Calculate Distance Metric between Homomorphic Encrypted Vectors

Question:

Is there a way to calculate a distance metric (euclidean or cosine similarity or manhattan) between two homomorphically encrypted vectors?

Specifically, I’m looking to generate embeddings of documents (using a transformer), homomorphically encrypting those embeddings, and wanting to calculate a distance metric between embeddings to obtain document similarity scores.

I have evaluated libraries like concrete-numpy, TenSEAL, and Pyfhel (HE libraries) and each library appears to lack a specific mathematical operation be it division, cumulative sum, or absolute value that prevents generating any of the listed distance metrics above.
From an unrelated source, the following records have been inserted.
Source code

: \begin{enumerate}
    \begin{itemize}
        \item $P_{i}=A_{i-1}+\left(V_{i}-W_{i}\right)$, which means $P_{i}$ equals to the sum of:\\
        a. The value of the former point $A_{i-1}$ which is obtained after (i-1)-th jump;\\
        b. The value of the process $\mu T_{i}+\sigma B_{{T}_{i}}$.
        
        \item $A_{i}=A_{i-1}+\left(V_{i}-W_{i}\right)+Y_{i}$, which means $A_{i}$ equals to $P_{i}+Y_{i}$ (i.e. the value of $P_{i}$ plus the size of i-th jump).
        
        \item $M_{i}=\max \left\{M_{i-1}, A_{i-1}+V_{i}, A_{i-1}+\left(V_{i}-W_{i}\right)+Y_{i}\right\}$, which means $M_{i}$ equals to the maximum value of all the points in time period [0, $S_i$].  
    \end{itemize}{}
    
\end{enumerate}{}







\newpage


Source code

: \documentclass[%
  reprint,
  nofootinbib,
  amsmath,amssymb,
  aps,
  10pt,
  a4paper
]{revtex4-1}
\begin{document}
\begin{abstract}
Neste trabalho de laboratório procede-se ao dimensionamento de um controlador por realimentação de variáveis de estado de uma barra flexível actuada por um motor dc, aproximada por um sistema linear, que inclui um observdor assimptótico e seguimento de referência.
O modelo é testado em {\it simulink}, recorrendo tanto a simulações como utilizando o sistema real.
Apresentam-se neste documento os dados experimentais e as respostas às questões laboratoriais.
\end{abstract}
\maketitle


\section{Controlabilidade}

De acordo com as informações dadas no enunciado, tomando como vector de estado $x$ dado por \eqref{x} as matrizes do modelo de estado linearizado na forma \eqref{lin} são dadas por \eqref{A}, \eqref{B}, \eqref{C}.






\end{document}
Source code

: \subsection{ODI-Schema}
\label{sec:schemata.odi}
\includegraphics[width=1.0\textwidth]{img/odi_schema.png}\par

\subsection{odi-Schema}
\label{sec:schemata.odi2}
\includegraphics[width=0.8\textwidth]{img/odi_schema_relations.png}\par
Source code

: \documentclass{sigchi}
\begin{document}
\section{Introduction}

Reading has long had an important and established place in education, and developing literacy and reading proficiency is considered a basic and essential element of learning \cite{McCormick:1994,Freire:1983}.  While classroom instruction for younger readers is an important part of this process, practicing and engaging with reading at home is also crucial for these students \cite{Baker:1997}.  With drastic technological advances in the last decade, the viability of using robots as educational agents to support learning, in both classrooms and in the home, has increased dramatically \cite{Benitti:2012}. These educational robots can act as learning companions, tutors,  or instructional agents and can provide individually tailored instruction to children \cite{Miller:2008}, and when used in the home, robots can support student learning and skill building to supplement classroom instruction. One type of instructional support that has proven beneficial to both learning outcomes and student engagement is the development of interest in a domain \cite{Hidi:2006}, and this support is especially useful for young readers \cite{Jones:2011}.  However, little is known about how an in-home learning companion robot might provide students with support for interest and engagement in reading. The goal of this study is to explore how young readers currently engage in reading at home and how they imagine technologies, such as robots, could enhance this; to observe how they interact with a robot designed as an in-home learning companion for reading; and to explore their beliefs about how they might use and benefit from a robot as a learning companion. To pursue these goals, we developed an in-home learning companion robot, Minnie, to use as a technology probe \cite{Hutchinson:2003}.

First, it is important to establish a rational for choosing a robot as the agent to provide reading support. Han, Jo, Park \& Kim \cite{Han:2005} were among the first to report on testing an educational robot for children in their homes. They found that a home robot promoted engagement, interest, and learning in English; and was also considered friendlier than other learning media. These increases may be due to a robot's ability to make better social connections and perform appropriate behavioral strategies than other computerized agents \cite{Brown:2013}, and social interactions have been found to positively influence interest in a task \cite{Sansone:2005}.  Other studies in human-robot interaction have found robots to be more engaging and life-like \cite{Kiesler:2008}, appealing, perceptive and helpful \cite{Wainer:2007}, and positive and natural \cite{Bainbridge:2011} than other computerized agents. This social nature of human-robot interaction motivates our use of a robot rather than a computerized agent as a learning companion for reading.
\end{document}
(I did find this: https://github.com/ibarrond/Pyfhel/blob/master/examples/Demo_8_HammingDist.py which calculates hamming distance between encrypted vectors, but this metric doesn’t help with document similarity).

Asked By: Brian Behe

||

Answers:

[Credit goes to ibarrond – answer found here: https://github.com/ibarrond/Pyfhel/issues/155]

There is indeed! You just need to rely on a few tricks to overcome the limitations of supported operations in CKKS/BFV schemes (mainly additions and multiplications):

Cosine Similarity: Formulated as CS(x, y) = (sum(xᵢ * yᵢ))/(||x|| * ||y||), it would require a division and a norm.

The trick: Normalize the vectors x’ = x / ||x|| and y’ = y / ||y||, encrypt x’ and y’ and perform a simple scalar product sum(xᵢ’ * yᵢ’) to obtain the cosine similarity (Check Demo_7_ScalarProd.py on how to do that).

Euclidean Distance: Formulated as ED(x, y) = sqrt( sum(xᵢ² – yᵢ²)), it would require a square root.

The trick: Settle with the Squared Euclidean Distance instead, where SED = sum(xᵢ² – yᵢ²)). In Pyfhel you can perform element-wise squaring natively (Demo_3), followed by Pyfhel.cumul_add for cumulative sum (some examples of this in Demo_7 and Demo_8).

Manhattan Distance: Formulated as MD(x, y) = sum(|xᵢ – yᵢ|), it would require computing the absolute value.

The trick: If you encrypt binary values only (that is, x̂, ŷ s.t. x̂ᵢ , ŷᵢ) ∈ {0,1} ∀ i), you can reformulate MD(x̂, ŷ) = sum((x̂ᵢ – ŷᵢ)²) = HD(x̂, ŷ), the Hamming Distance, which is implemented in Demo_8. For non-binary vectors you can at least compute the Squared Manhattan Distance SMD(x, y) = sum((xᵢ – yᵢ)²), missing a square root to get the MD.

General Tip: Leverage on the operations you can perform before encrypting (e.g., normalization) and after decrypting (e.g., square root of the result) to avoid computing non-linear functions in FHE!

Demos referenced can be found here: https://github.com/ibarrond/Pyfhel/tree/master/examples

Answered By: Brian Behe